Struggling with removing stop words using nltk


I'm trying to remove the stop words from "I don't like ice cream." I have defined:

stop_words = set(nltk.corpus.stopwords.words('english'))

and the function

def stop_word_remover(text):
    return [word for word in text if word.lower() not in stop_words]

But when I apply the function to the string in question, I get this list:

[' ', 'n', '’', ' ', 'l', 'k', 'e', ' ', 'c', 'e', ' ', 'c', 'r', 'e', '.']

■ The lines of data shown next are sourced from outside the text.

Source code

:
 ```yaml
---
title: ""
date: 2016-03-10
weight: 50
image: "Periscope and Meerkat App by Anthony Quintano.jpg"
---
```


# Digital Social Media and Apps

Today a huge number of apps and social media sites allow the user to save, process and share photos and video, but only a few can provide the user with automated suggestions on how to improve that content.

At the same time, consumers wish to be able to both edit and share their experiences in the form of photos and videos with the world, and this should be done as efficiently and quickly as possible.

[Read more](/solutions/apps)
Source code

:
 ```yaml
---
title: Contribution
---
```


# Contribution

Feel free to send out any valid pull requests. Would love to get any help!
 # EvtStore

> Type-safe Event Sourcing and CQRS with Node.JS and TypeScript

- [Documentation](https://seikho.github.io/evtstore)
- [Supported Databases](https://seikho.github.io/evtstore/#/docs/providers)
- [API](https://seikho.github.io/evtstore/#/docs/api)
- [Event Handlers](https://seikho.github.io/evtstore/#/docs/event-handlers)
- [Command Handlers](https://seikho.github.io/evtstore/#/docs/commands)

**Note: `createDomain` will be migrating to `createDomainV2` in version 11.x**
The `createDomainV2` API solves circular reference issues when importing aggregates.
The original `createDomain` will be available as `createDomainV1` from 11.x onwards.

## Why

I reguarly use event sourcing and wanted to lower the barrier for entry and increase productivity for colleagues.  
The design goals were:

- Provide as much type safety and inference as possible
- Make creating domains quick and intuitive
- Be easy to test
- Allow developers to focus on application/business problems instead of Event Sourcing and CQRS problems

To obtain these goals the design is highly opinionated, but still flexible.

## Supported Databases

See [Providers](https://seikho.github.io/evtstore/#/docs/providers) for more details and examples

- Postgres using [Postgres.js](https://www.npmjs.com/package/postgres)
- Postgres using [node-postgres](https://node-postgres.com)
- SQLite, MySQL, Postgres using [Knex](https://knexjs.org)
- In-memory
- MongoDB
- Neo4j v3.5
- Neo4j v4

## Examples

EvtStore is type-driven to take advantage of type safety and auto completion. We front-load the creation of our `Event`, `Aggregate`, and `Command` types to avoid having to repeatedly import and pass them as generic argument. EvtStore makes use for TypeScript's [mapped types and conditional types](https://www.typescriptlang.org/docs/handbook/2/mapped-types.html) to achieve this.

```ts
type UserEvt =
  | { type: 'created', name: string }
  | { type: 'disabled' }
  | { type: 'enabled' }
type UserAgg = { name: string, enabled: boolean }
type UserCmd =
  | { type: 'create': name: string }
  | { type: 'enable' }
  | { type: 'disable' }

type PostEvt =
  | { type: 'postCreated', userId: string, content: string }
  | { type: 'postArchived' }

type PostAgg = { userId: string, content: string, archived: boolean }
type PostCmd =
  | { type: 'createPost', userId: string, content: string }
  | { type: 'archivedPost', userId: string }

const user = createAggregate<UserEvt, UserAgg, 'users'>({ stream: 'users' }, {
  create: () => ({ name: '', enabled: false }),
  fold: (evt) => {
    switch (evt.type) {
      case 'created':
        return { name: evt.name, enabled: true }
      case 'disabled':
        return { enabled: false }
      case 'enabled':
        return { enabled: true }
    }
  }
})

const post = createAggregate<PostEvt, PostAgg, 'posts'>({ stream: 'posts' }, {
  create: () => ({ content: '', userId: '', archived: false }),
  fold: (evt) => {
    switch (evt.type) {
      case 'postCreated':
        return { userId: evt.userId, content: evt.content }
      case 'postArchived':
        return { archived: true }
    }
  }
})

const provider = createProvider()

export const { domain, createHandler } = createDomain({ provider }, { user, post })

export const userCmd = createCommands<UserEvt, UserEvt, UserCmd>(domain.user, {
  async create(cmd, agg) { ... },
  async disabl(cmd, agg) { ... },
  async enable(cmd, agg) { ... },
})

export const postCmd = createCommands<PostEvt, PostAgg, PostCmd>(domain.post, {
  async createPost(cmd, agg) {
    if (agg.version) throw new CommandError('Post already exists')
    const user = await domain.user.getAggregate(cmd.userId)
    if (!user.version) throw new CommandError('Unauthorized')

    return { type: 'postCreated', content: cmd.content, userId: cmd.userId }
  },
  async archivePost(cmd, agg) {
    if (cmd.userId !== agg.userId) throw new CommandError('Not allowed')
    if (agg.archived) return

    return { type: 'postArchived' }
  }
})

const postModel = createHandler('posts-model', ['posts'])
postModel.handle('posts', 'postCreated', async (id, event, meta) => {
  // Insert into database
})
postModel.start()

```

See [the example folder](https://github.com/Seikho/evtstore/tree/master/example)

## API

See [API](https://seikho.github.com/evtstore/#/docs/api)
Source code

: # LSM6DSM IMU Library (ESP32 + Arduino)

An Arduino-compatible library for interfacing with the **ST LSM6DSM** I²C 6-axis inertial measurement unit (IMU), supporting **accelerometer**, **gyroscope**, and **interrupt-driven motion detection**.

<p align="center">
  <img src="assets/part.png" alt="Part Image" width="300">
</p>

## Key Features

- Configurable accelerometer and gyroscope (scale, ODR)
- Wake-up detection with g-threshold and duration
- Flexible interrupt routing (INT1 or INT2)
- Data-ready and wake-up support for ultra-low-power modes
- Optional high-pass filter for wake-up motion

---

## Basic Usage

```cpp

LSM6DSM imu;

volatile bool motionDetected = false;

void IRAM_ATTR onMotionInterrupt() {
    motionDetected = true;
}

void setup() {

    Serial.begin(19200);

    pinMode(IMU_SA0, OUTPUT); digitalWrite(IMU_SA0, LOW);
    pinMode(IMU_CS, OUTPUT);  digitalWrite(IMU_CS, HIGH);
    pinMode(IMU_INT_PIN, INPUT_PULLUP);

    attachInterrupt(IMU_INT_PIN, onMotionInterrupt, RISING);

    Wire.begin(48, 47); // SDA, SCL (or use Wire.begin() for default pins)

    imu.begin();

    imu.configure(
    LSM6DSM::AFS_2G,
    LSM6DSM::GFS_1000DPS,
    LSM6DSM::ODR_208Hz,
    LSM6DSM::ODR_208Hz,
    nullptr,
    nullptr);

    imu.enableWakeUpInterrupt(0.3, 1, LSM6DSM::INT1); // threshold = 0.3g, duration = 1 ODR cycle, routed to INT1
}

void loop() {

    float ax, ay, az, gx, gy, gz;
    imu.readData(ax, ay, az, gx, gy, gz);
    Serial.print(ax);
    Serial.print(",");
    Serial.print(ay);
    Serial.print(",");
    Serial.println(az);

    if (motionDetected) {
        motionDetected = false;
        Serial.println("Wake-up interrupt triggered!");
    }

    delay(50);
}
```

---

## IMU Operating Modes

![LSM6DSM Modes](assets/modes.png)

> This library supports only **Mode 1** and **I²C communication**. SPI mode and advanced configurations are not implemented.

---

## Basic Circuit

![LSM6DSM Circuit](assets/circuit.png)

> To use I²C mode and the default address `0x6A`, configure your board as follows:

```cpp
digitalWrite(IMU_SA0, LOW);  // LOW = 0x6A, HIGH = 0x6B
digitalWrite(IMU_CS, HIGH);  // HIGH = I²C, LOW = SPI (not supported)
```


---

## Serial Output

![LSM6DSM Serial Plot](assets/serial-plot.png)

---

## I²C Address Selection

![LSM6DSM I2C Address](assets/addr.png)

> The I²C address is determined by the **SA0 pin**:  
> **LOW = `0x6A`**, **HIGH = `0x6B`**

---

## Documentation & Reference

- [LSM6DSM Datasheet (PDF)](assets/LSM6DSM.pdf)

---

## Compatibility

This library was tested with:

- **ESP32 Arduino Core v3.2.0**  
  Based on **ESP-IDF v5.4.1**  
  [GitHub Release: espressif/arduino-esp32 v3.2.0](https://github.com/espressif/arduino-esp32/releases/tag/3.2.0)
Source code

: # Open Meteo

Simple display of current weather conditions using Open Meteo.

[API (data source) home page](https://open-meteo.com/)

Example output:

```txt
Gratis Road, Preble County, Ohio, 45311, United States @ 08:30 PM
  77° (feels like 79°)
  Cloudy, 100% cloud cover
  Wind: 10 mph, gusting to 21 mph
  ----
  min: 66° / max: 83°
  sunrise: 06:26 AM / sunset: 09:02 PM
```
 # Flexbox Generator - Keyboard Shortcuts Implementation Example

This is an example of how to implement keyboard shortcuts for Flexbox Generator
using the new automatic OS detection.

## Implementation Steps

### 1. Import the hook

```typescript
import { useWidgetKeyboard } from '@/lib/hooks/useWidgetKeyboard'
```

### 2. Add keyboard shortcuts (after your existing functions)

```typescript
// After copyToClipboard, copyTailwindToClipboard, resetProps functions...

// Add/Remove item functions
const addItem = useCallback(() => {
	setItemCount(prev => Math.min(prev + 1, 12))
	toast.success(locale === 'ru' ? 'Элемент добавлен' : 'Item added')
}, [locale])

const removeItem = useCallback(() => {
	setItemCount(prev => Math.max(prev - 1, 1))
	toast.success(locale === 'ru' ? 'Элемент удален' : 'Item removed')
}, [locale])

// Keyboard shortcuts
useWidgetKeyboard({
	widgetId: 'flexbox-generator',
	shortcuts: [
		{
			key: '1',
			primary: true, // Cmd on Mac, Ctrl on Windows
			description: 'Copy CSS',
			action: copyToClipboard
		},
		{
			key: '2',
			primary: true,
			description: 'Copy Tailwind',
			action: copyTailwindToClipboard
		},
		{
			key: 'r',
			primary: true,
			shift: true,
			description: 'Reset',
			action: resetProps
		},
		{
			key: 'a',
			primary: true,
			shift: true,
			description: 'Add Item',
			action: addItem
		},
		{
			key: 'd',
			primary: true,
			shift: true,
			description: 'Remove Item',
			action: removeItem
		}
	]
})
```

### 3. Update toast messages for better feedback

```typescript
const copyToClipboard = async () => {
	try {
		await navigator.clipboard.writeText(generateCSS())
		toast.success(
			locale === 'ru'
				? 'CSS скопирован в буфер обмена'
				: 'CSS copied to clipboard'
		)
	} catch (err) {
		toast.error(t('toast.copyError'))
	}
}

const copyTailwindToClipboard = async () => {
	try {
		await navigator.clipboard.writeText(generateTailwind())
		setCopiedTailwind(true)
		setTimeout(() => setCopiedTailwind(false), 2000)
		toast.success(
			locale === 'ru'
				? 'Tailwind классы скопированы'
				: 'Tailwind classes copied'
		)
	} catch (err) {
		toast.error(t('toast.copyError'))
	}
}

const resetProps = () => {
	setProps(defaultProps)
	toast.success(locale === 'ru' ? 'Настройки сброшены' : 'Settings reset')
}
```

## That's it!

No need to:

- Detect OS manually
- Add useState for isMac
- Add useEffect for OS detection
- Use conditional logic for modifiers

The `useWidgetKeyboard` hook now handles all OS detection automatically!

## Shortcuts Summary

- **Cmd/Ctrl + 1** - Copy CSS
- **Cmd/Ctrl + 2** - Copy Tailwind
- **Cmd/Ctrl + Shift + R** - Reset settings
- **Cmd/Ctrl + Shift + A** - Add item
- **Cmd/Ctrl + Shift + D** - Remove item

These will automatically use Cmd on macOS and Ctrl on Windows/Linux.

which, when joining the strings together as in ''.join(stop_word_remover("I don’t like ice cream.")), I get

' n’ lke ce cre.'

which is not what I was expecting.

Any tips on where have I gone wrong?


Solution

  • word for word in text iterates over characters of text (not over words!) you should change your code as below:

    import nltk
    nltk.download('stopwords')
    nltk.download('punkt')
    from nltk.tokenize import word_tokenize 
    
    stop_words = set(nltk.corpus.stopwords.words('english'))
    
    def stop_word_remover(text):
        word_tokens = word_tokenize(text)
        word_list = [word for word in word_tokens if word.lower() not in stop_words]
        return " ".join(word_list)
    
    stop_word_remover("I don't like ice cream.")
    
    ## 'n't like ice cream .'